Your answer should give again, exactly, the lines from the beginning of the entries below through the line containing "With the optimal". It must contain no pictures.

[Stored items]
--- START ---

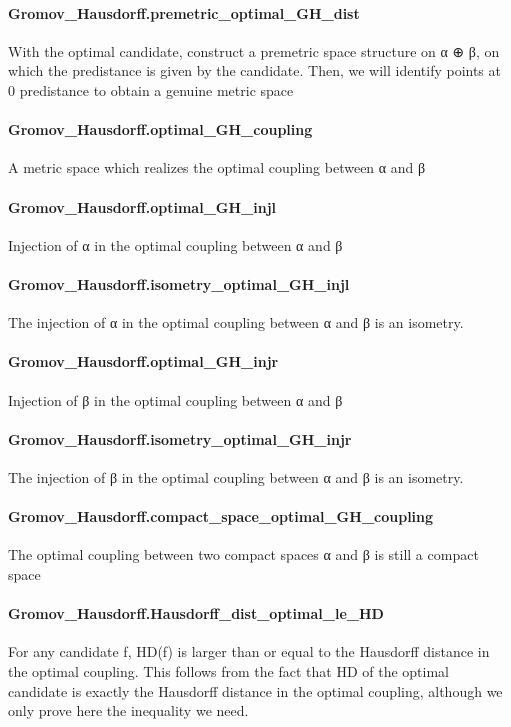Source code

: \documentclass{article}
\begin{document}
\paragraph{Gromov\_Hausdorff.premetric\_optimal\_GH\_dist}
\par
With the optimal candidate, construct a premetric space structure on α ⊕ β, on which the
predistance is given by the candidate. Then, we will identify points at 0 predistance
to obtain a genuine metric space
\paragraph{Gromov\_Hausdorff.optimal\_GH\_coupling}
\par
A metric space which realizes the optimal coupling between α and β
\paragraph{Gromov\_Hausdorff.optimal\_GH\_injl}
\par
Injection of α in the optimal coupling between α and β
\paragraph{Gromov\_Hausdorff.isometry\_optimal\_GH\_injl}
\par
The injection of α in the optimal coupling between α and β is an isometry.
\paragraph{Gromov\_Hausdorff.optimal\_GH\_injr}
\par
Injection of β  in the optimal coupling between α and β
\paragraph{Gromov\_Hausdorff.isometry\_optimal\_GH\_injr}
\par
The injection of β in the optimal coupling between α and β is an isometry.
\paragraph{Gromov\_Hausdorff.compact\_space\_optimal\_GH\_coupling}
\par
The optimal coupling between two compact spaces α and β is still a compact space
\paragraph{Gromov\_Hausdorff.Hausdorff\_dist\_optimal\_le\_HD}
\par
For any candidate f, HD(f) is larger than or equal to the Hausdorff distance in the
optimal coupling. This follows from the fact that HD of the optimal candidate is exactly
the Hausdorff distance in the optimal coupling, although we only prove here the inequality
we need.
\end{document}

--- END ---

Exercise response:
Source code

: \documentclass{article}
\begin{document}
\paragraph{Gromov\_Hausdorff.premetric\_optimal\_GH\_dist}
\par
With the optimal candidate, construct a premetric space structure on α ⊕ β, on which the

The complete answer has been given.